2023-02-03 Elasticsearch Indexes and Structure Revisited - Proposal 1
Previous Discussions
https://hee-tis.atlassian.net/wiki/spaces/NTCS/pages/3696689344
https://hee-tis.atlassian.net/wiki/spaces/NTCS/pages/3702784003
Summary of findings
There is an existing Sync Process:
The existing Elasticsearch resync job approach for connections is impractical as it takes over ~6 hours (unknown what total time actually is) to complete.
There are two stages to the job:
Data is synchronised and aggregated from GMC and TIS (approx 1.5-2 hours)
Aggregated data is then sorted into Recommendation and Connection indexes (unknown duration but last attempt aborted at over ~4 hours)
We solved the speed issue in b. with an reindex operation for the Recommendation index - this takes minutes, at most. This was possible in Recommendations as it’s just a straight 1:1 copy of the data from masterdoctorindex to recommendationindex
We cannot do this for the existing Connection indexes, as is it not a 1:1 copy operation. There are currently 3 connections indexes that contain subsets of masterdoctorindex according to business logic.

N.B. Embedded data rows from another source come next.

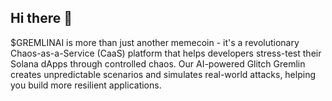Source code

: ## Hi there 👋

$GREMLINAI is more than just another memecoin - it's a revolutionary Chaos-as-a-Service (CaaS) platform that helps developers stress-test their Solana dApps through controlled chaos. Our AI-powered Glitch Gremlin creates unpredictable scenarios and simulates real-world attacks, helping you build more resilient applications.


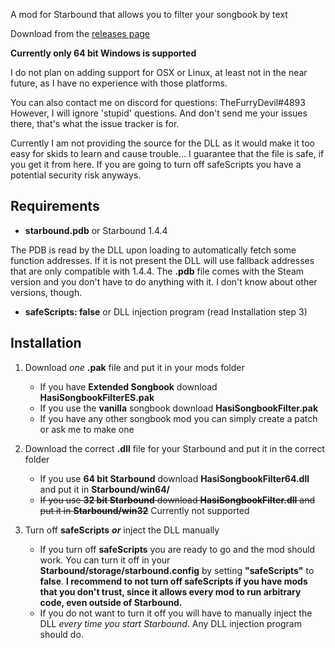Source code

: A mod for Starbound that allows you to filter your songbook by text

Download from the [releases page](https://github.com/TheFurryDevil/HasiSongbookFilter/releases)

**Currently only 64 bit Windows is supported**

I do not plan on adding support for OSX or Linux, at least not in the near future, as I have no experience with those platforms.

You can also contact me on discord for questions: TheFurryDevil#4893
However, I will ignore 'stupid' questions. And don't send me your issues there, that's what the issue tracker is for.

Currently I am not providing the source for the DLL as it would make it too easy for skids to learn and cause trouble...
I guarantee that the file is safe, if you get it from here. If you are going to turn off safeScripts you have a potential security risk anyways.

## Requirements

* **starbound.pdb** or Starbound 1.4.4

The PDB is read by the DLL upon loading to automatically fetch some function addresses. If it is not present the DLL will use fallback addresses that are only compatible with 1.4.4.
The **.pdb** file comes with the Steam version and you don't have to do anything with it. I don't know about other versions, though.

* **safeScripts: false** or DLL injection program (read Installation step 3)

## Installation

1. Download *one* **.pak** file and put it in your mods folder
    * If you have **Extended Songbook** download **HasiSongbookFilterES.pak**
    * If you use the **vanilla** songbook download **HasiSongbookFilter.pak**
    * If you have any other songbook mod you can simply create a patch or ask me to make one

2. Download the correct **.dll** file for your Starbound and put it in the correct folder
    * If you use **64 bit Starbound** download **HasiSongbookFilter64.dll** and put it in **Starbound/win64/**
    * ~~If you use **32 bit Starbound** download **HasiSongbookFilter.dll** and put it in **Starbound/win32**~~
    Currently not supported

3. Turn off **safeScripts** ***or*** inject the DLL manually
    * If you turn off **safeScripts** you are ready to go and the mod should work.
    You can turn it off in your **Starbound/storage/starbound.config** by setting **"safeScripts"** to **false**.
    **I recommend to not turn off safeScripts if you have mods that you don't trust, since it allows every mod to run arbitrary code, even outside of Starbound.**
    * If you do not want to turn it off you will have to manually inject the DLL *every time you start Starbound*. Any DLL injection program should do.
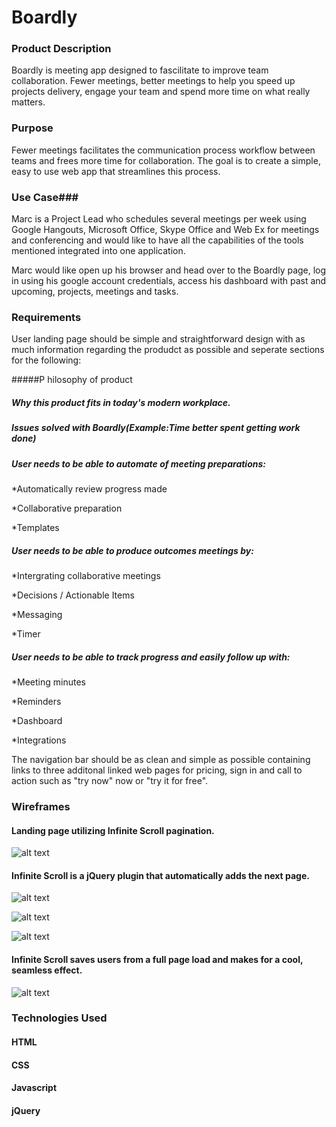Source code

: # Boardly

### Product Description
Boardly is meeting app designed to fascilitate to improve team collaboration. 
Fewer meetings, better meetings to help you speed up projects delivery, engage your team and spend more time on what really matters.


### Purpose
Fewer meetings facilitates the communication process workflow between teams and frees more time for collaboration. The goal is to create a simple, easy to use web app that streamlines this process.

### Use Case###
Marc is a Project Lead who schedules several meetings per week using Google Hangouts, Microsoft Office, Skype Office and Web Ex for meetings and conferencing and would like to have all the capabilities  of the tools mentioned integrated into one application.

Marc would like open up his browser and head over to the Boardly page, log in using his google account credentials, access his dashboard with past and upcoming, projects, meetings and tasks.

### Requirements
User landing page should be simple and straightforward design with as much information regarding the produdct as possible and seperate sections for the following:  

#####P hilosophy of product

##### Why this product fits in today's modern workplace.

##### Issues solved with Boardly(Example:Time better spent getting work done)

##### User needs to be able to automate of meeting preparations:
*Automatically review progress made

*Collaborative preparation

*Templates

##### User needs to be able to produce outcomes  meetings by:

*Intergrating collaborative meetings

*Decisions / Actionable Items

*Messaging

*Timer


##### User needs to be able to track progress and easily follow up with:

*Meeting minutes

*Reminders

*Dashboard

*Integrations

The navigation bar should be as clean and simple as possible containing links to three additonal linked web pages for pricing, sign in and call to action such as "try now" now or "try it for free".


### Wireframes

#### Landing page utilizing Infinite Scroll pagination.

![alt text](https://i.imgur.com/sn6eTnl.png)


#### Infinite Scroll is a jQuery plugin that automatically adds the next page.



![alt text](https://i.imgur.com/hFMBIzv.png)





![alt text](https://i.imgur.com/7kGPtQW.png)





![alt text](https://i.imgur.com/ebcfzhe.png)

#### Infinite Scroll saves users from a full page load and makes for a cool, seamless effect.



![alt text](https://i.imgur.com/NL5smxx.png)

### Technologies Used 
#### HTML
#### CSS
#### Javascript
#### jQuery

Queries that need to be supported:
That business logic was not well understood in terms of actual code implementation, so we were unable to agree on an architecture solution for connections.
Here is the resultant investigation
Data Model:
The current implementation creates a number of additional fields (Are these actually necessary for the queries that need to be supported)
exceptionReason (not sure about this one, feel like there’s a better implementation)
membershipType for inactive doctors
Funny TIS Ids and GMC Ids coming from TCS
Proposal 1 - Single Index - some ahead-of-time field calculations
This is a hybrid approach of approach 1 and 3 from the initial discussion.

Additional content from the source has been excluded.